Happily, my neighbour had left me an early-morning surprise on my porch (I love our neighbours!) of her own rhubarb. Given the sweltering heat, my first thought was of rhubarb’s crisp, acidic flavour, and how refreshing it would be as a sort of spritzer type drink. I did briefly consider making myself more sweet-tart stewed rhubarb… but as the day’s temperature kept climbing, the cooling drink idea definitely won over.

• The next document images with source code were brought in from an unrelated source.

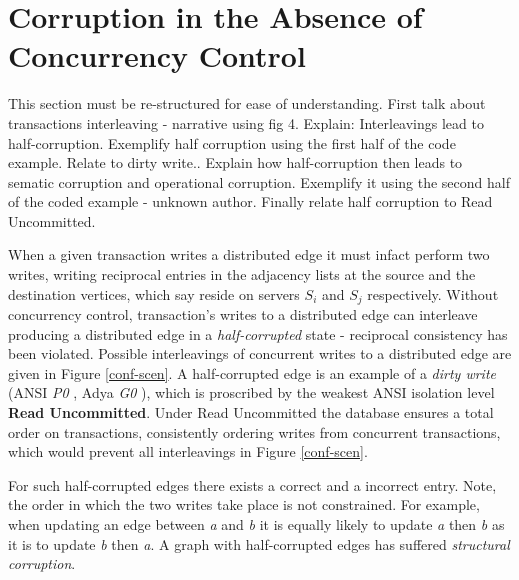 \section{Corruption in the Absence of Concurrency Control}
\label{sec:db-corruption}

This section must be re-structured for ease of understanding.
First talk about transactions interleaving - narrative using fig 4.
Explain: Interleavings lead to half-corruption.
Exemplify half corruption using the first half of the code example.
Relate to dirty write..
Explain how half-corruption then leads to  sematic corruption and operational corruption.
Exemplify it using the second half of the coded example - unknown author.
Finally relate half corruption to Read Uncommitted.





When a given transaction writes a distributed edge it must infact perform two writes, writing reciprocal entries in the adjacency lists at the source and the destination vertices, which say reside on servers $S_i$ and $S_j$ respectively. Without concurrency control, transaction's writes to a distributed edge can interleave producing a distributed edge in a \emph{half-corrupted} state - reciprocal consistency has been violated. Possible interleavings of concurrent writes to a distributed edge are given in Figure \ref{conf-scen}. A half-corrupted edge is an example of a \emph{dirty write} (ANSI \emph{P0} \cite{Berenson1995}, Adya \emph{G0} \cite{Adya2000}), which is proscribed by the weakest ANSI isolation level \textbf{Read Uncommitted}. Under Read Uncommitted the database ensures a total order on transactions, consistently ordering writes from concurrent transactions, which would prevent all interleavings in Figure \ref{conf-scen}.

For such half-corrupted edges there exists a correct and a incorrect entry. Note, the order in which the two writes take place is not constrained. For example, when updating an edge between \emph{a} and \emph{b} it is equally likely to update \emph{a} then \emph{b} as it is to update \emph{b} then \emph{a}. A graph with half-corrupted edges has suffered \emph{structural corruption}.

Rhubarb syrup it was, then!
I love the girly pink colour of the syrup: such a surprise from the aloof, pale green stalks they start out as. I couldn’t just brew up a straight rhubarb syrup (do you even know me?) although I didn’t want to put so much other stuff in there that the rhubarb would be overshadowed. The end result of this experiment is a slightly tinglier, super-refreshing syrup. I’ve dubbed it my Rhubarb Mojito Syrup, although I have not yet tried making a mojito with it. Yet. Anyway, if you’re curious…
1 to 1 1/2 lbs rhubarb, trimmed, and cut into 1/2″ pieces
1 scant cup sugar (maybe more like a generous 3/4 cup)
1 loose handful of mint leaves *
About 1 inch of ginger, sliced
1 lime’s worth of juice
1 cup or so of water (optional)
Muddle about a third of the sugar with the mint leaves. Keep mashing until there are no chunks of leaves (or strain those out). I wanted the mint flavour to seep in with the rhubarb without overwhelming it. If you’re not as averse to the clean-up as I am, you could also do this part in the food processor. Stir minty sugar and remaining sugar into the rhubarb. Let it sit for about an hour in the fridge.
Pour rhubarb, sugar and liquid into a pot. Add ginger slices and lime juice, and bring to a boil, stirring occasionally. Do taste to adjust for sugar and lime. At this point, you can add water to try to coax extra flavour out of the bits, but it will mean that you’ll be about it longer boiling that water back off again. Eventually you want a slightly thickened syrup, which you can then strain into jars of your choice. Stir a little into some club soda (or rum and soda) and voila!
* Do you remember last year’s rogue mint? It’s back. En masse. I foresee a lot of mint-based cocktails going on this summer.
Lest you think that’s it’s been all idyllic preserving and kitty-centric construction around here, I should point out that some members of the household have been occupying themselves in decidedly naughtier ways of late.
Don’t let the confident tongue-loll fool you. He knows he did wrong.
No rhubarb mojitos for this culprit!